⟨

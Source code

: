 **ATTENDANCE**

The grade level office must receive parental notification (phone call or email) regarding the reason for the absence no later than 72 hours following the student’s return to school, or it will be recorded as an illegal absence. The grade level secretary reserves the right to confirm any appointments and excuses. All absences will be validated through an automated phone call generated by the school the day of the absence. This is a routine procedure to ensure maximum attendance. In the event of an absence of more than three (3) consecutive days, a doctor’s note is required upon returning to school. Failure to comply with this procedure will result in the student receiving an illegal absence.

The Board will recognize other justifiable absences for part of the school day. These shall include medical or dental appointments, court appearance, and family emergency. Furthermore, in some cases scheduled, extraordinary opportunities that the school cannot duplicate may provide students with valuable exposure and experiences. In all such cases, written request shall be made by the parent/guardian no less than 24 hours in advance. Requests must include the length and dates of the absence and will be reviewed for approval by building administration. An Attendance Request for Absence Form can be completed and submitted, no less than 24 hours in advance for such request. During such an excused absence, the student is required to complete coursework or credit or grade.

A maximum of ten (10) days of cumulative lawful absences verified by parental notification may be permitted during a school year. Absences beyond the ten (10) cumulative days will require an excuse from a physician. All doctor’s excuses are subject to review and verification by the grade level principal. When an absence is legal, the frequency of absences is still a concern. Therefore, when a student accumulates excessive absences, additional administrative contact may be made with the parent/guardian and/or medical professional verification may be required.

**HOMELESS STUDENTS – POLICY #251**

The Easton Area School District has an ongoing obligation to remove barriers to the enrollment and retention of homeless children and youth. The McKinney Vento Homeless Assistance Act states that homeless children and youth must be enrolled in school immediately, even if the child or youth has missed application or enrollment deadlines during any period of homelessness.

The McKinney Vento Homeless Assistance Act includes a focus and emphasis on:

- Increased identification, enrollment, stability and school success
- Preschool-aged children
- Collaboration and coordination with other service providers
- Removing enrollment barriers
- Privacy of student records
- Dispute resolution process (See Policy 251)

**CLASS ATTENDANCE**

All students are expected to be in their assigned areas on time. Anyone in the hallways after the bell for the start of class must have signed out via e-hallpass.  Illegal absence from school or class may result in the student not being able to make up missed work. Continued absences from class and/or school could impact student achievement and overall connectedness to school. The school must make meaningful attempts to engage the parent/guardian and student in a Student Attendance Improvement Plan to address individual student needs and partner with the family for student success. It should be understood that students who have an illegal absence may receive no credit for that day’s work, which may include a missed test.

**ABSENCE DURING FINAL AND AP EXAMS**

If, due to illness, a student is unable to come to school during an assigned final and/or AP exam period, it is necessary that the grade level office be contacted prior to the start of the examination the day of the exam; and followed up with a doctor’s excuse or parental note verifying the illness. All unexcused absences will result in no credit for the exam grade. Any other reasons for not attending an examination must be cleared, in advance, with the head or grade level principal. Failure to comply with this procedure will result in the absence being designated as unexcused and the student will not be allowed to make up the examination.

⟩

Directions for this task: Retype every entry without changing anything.

Written solution:
Source code

: **ATTENDANCE**

The grade level office must receive parental notification (phone call or email) regarding the reason for the absence no later than 72 hours following the student’s return to school, or it will be recorded as an illegal absence. The grade level secretary reserves the right to confirm any appointments and excuses. All absences will be validated through an automated phone call generated by the school the day of the absence. This is a routine procedure to ensure maximum attendance. In the event of an absence of more than three (3) consecutive days, a doctor’s note is required upon returning to school. Failure to comply with this procedure will result in the student receiving an illegal absence.

The Board will recognize other justifiable absences for part of the school day. These shall include medical or dental appointments, court appearance, and family emergency. Furthermore, in some cases scheduled, extraordinary opportunities that the school cannot duplicate may provide students with valuable exposure and experiences. In all such cases, written request shall be made by the parent/guardian no less than 24 hours in advance. Requests must include the length and dates of the absence and will be reviewed for approval by building administration. An Attendance Request for Absence Form can be completed and submitted, no less than 24 hours in advance for such request. During such an excused absence, the student is required to complete coursework or credit or grade.

A maximum of ten (10) days of cumulative lawful absences verified by parental notification may be permitted during a school year. Absences beyond the ten (10) cumulative days will require an excuse from a physician. All doctor’s excuses are subject to review and verification by the grade level principal. When an absence is legal, the frequency of absences is still a concern. Therefore, when a student accumulates excessive absences, additional administrative contact may be made with the parent/guardian and/or medical professional verification may be required.

**HOMELESS STUDENTS – POLICY #251**

The Easton Area School District has an ongoing obligation to remove barriers to the enrollment and retention of homeless children and youth. The McKinney Vento Homeless Assistance Act states that homeless children and youth must be enrolled in school immediately, even if the child or youth has missed application or enrollment deadlines during any period of homelessness.

The McKinney Vento Homeless Assistance Act includes a focus and emphasis on:

- Increased identification, enrollment, stability and school success
- Preschool-aged children
- Collaboration and coordination with other service providers
- Removing enrollment barriers
- Privacy of student records
- Dispute resolution process (See Policy 251)

**CLASS ATTENDANCE**

All students are expected to be in their assigned areas on time. Anyone in the hallways after the bell for the start of class must have signed out via e-hallpass.  Illegal absence from school or class may result in the student not being able to make up missed work. Continued absences from class and/or school could impact student achievement and overall connectedness to school. The school must make meaningful attempts to engage the parent/guardian and student in a Student Attendance Improvement Plan to address individual student needs and partner with the family for student success. It should be understood that students who have an illegal absence may receive no credit for that day’s work, which may include a missed test.

**ABSENCE DURING FINAL AND AP EXAMS**

If, due to illness, a student is unable to come to school during an assigned final and/or AP exam period, it is necessary that the grade level office be contacted prior to the start of the examination the day of the exam; and followed up with a doctor’s excuse or parental note verifying the illness. All unexcused absences will result in no credit for the exam grade. Any other reasons for not attending an examination must be cleared, in advance, with the head or grade level principal. Failure to comply with this procedure will result in the absence being designated as unexcused and the student will not be allowed to make up the examination.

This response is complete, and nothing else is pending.